Prompt :: Each line below that includes the word "item" is to be reported.

Entries supplied ::

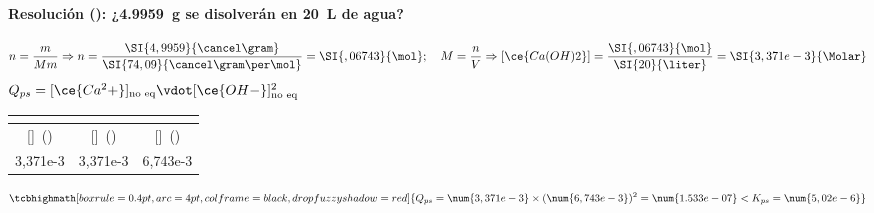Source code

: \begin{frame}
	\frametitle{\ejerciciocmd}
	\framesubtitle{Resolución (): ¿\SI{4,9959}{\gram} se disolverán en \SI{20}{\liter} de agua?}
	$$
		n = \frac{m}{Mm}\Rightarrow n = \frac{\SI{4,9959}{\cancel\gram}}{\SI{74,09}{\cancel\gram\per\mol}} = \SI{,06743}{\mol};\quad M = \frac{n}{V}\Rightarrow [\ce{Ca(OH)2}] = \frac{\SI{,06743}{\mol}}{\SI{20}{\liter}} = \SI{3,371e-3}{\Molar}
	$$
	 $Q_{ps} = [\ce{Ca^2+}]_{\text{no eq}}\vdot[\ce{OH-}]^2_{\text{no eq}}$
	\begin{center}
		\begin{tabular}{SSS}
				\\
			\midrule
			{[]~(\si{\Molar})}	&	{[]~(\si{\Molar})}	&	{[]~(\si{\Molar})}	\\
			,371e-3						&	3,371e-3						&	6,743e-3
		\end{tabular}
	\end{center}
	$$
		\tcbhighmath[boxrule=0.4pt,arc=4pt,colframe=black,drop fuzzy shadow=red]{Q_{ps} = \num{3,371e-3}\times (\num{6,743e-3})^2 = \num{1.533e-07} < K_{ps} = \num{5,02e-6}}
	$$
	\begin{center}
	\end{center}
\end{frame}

* * *

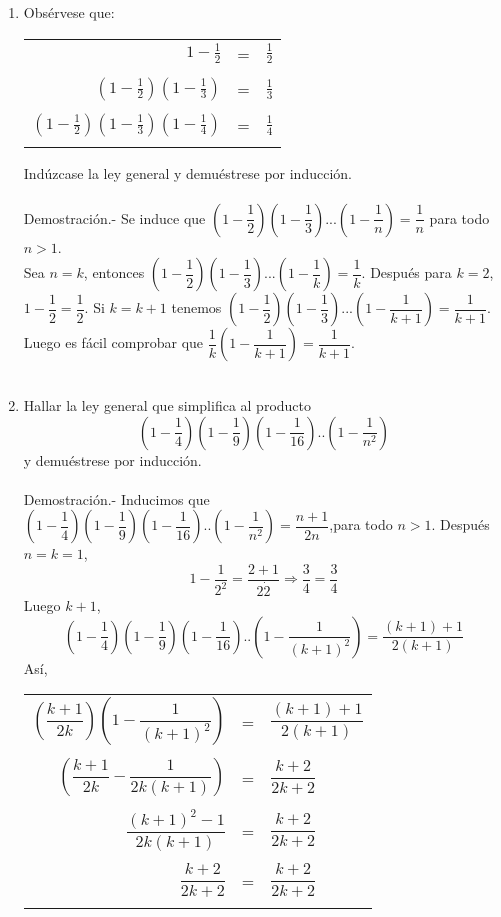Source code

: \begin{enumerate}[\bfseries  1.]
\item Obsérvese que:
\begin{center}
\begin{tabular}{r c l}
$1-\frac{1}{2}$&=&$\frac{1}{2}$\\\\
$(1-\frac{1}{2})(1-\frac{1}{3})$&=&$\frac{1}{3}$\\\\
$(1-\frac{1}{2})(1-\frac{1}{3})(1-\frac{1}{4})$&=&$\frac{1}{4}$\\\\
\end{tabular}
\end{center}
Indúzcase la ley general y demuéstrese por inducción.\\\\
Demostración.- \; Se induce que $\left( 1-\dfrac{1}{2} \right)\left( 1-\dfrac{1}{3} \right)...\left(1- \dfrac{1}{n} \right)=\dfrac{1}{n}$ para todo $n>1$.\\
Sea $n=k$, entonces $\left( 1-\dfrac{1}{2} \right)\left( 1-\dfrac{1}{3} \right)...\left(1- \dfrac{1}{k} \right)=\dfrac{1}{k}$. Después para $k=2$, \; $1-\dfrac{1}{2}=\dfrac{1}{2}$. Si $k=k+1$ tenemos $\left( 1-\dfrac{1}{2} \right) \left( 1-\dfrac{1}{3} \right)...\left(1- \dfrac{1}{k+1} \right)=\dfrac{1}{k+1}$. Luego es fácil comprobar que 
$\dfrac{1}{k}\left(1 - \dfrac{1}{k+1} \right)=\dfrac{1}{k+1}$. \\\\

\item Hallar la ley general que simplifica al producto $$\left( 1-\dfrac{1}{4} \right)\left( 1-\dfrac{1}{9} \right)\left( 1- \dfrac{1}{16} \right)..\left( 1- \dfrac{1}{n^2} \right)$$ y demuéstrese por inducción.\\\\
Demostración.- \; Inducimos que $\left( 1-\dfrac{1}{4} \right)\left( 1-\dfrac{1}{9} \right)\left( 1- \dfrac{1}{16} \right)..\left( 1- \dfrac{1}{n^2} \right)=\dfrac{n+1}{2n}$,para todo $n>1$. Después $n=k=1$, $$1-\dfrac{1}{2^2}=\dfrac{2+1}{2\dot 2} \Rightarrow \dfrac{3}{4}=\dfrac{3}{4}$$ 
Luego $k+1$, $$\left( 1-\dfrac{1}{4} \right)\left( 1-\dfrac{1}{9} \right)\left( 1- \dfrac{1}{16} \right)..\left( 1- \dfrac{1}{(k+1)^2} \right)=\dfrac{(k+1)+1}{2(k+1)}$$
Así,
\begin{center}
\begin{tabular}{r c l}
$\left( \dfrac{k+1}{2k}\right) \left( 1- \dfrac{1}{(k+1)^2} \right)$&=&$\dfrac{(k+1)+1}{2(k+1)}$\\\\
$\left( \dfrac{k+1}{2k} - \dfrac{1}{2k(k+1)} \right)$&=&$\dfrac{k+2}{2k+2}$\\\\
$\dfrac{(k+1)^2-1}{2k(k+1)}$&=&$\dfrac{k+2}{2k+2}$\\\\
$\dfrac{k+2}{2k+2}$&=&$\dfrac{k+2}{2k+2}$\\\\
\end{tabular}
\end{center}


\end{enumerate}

The completed task ::
\item Obsérvese que:
\item Hallar la ley general que simplifica al producto $$\left( 1-\dfrac{1}{4} \right)\left( 1-\dfrac{1}{9} \right)\left( 1- \dfrac{1}{16} \right)..\left( 1- \dfrac{1}{n^2} \right)$$ y demuéstrese por inducción.\\\\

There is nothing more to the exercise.